The movement to preserve vestiges of the internal slave trade is relatively recent. For example, with a $200,000 grant from the state Department of Archives and History, the city of Natchez, Miss., is trying to buy a quarter-acre section of the Forks of the Road, the second-largest market in the South, where roughly 1,000 slaves were sold a year, and transfer it to the National Park Service. An empty tavern and a parking lot are now at the site.

In a historic part of Lexington, Ky., known as Cheapside, once home to the state's leading slave market, markers honor Kentucky's vice presidents and Confederate heroes but do not mention the area's slave roots. Doris Wilkinson, a professor of sociology at the University of Kentucky, calls such omission "psychological concealment."

The Underground Railroad museum in Cincinnati is spending about $1 million on the slave jail, including disassembly and reconstruction. Next summer, when the museum opens, its 450,000 or so expected visitors will be able to walk through the holding pen and touch its walls.


"We're just beginning to remember," said Carl B. Westmoreland, a senior adviser and curator at the museum who has spent the past three and a half years uncovering the story of the slave jail. "There is a hidden history right below the surface, part of the unspoken vocabulary of the American historic landscape.

"It's nothing but a pile of logs," Mr. Westmoreland said. "Yet it is everything."

The jail languished for years as the barn around it slowly collapsed. In its dark attic lay a row of wrought-iron rings — five have survived — through which a central chain ran. Men were tethered on either side of the chain.

"It was a slave ship turned upside down," said Mr. Westmoreland, a trustee emeritus of the National Trust for Historic Preservation and himself the great-grandson of slaves.

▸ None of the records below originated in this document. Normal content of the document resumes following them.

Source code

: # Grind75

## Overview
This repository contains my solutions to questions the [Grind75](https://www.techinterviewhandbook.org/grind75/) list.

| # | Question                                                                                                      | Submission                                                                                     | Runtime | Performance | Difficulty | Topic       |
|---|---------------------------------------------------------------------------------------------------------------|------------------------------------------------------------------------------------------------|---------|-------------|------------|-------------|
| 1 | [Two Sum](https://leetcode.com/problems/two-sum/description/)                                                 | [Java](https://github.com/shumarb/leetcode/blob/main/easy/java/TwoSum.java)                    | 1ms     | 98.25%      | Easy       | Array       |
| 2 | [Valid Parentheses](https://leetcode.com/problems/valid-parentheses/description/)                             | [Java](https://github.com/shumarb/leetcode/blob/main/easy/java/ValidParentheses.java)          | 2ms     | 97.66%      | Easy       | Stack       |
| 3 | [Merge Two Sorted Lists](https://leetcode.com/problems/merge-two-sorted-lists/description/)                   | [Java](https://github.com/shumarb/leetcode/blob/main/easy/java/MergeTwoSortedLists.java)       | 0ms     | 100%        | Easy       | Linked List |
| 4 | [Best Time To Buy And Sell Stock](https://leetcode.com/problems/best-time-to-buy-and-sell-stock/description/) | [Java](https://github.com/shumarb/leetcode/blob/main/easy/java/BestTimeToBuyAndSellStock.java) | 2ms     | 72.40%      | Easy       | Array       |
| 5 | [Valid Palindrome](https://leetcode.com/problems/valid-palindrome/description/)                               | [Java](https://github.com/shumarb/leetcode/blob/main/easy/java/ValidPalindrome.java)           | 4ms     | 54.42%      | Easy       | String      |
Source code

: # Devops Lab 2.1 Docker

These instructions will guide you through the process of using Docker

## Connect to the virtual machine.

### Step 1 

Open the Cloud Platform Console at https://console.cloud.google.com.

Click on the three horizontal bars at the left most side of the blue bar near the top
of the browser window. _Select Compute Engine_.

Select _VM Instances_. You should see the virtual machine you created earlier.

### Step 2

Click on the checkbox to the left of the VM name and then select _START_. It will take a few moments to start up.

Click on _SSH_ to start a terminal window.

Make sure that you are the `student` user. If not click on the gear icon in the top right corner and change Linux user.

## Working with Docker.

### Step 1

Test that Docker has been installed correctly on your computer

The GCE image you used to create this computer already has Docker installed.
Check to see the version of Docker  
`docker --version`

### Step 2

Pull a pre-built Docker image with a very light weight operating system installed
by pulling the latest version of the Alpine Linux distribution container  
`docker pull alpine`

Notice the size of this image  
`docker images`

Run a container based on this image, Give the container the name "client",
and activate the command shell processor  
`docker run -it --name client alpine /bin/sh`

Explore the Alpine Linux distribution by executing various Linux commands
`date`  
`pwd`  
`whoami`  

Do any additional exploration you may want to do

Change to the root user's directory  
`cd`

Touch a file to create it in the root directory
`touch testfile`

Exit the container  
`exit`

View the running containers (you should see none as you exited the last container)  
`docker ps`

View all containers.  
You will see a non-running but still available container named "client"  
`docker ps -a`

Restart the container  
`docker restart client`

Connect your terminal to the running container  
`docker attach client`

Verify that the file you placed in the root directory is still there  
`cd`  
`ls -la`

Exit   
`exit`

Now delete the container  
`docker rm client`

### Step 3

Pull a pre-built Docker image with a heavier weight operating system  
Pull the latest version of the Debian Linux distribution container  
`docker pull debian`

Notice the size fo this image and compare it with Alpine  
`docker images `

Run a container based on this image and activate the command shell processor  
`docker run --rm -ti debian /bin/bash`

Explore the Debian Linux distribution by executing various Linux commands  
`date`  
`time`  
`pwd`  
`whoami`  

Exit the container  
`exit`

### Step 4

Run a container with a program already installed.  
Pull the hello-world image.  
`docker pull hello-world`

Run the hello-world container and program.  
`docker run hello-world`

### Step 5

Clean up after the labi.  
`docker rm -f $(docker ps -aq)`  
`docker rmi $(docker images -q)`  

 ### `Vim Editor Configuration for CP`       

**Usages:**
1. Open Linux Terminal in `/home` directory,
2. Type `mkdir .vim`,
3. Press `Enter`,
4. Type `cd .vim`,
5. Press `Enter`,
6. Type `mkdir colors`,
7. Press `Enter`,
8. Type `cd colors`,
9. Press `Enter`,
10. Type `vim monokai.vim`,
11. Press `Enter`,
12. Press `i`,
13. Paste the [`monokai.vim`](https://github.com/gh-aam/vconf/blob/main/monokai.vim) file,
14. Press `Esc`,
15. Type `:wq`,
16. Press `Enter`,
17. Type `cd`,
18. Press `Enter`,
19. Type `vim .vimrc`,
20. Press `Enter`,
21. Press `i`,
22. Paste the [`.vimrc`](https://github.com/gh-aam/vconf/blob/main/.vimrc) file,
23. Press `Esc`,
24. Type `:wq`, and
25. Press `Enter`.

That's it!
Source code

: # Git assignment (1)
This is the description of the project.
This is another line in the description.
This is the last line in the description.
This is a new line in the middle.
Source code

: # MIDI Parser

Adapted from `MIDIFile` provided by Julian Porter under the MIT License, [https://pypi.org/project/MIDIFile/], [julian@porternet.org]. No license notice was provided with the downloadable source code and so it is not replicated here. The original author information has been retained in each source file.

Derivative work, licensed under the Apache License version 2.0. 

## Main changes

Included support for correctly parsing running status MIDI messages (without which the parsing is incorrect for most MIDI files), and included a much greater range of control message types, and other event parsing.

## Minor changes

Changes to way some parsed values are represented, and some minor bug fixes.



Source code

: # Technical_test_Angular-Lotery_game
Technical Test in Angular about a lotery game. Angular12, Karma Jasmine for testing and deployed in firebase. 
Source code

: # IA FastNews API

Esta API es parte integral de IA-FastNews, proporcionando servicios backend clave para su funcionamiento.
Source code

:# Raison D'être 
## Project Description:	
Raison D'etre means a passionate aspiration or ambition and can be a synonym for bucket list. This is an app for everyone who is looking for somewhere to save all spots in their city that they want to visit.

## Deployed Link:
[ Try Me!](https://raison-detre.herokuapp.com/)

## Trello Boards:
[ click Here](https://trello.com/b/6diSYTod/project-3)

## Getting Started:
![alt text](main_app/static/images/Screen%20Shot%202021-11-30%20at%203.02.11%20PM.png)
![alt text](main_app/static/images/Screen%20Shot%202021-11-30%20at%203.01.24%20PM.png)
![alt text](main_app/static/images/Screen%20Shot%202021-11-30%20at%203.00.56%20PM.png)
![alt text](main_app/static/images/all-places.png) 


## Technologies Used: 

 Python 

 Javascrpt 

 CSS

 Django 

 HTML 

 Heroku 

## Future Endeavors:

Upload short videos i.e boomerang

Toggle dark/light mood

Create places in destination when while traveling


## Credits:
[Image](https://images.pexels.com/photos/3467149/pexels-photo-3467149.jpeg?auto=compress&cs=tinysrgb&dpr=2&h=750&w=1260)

The jail's original chimney faced the Ohio River, the boundary between slavery and freedom and the same fickle water to which Captain Anderson, who is buried 100 yards from where the jail stood, marched his slave coffles. It was an eight-mile trek down the Walton Pike to the landing at Dover, Ky., where they would board flatboats for a perilous 1,150-mile journey: Dover to Covington, Covington to Louisville, Louisville to Henderson, Henderson to Smithland, Smithland to Memphis, Memphis to Vicksburg, Miss., and on to the infamous Natchez slave market.

The vague outline of the barn's foundation is still imprinted in the alfalfa fields owned by Raymond Evers, 72, a retired Cincinnati steel contractor, and his wife, Mary, 75. They purchased the 280-acre farm and what they heard referred to as a "jail cell" in 1976. Mr. Evers spends weekends on the farm, growing alfalfa, corn and soybeans. He used the barn to store machinery and would occasionally unearth chains while plowing.

Mrs. Evers grew up in nearby Minerva and Maysville. In 1998, when the couple learned of plans for an Underground Railroad museum in Cincinnati, they asked museum officials to look inside their barn.

"It was something I'd read about — past tense," Mr. Westmoreland said. "It was something that used to exist — past tense."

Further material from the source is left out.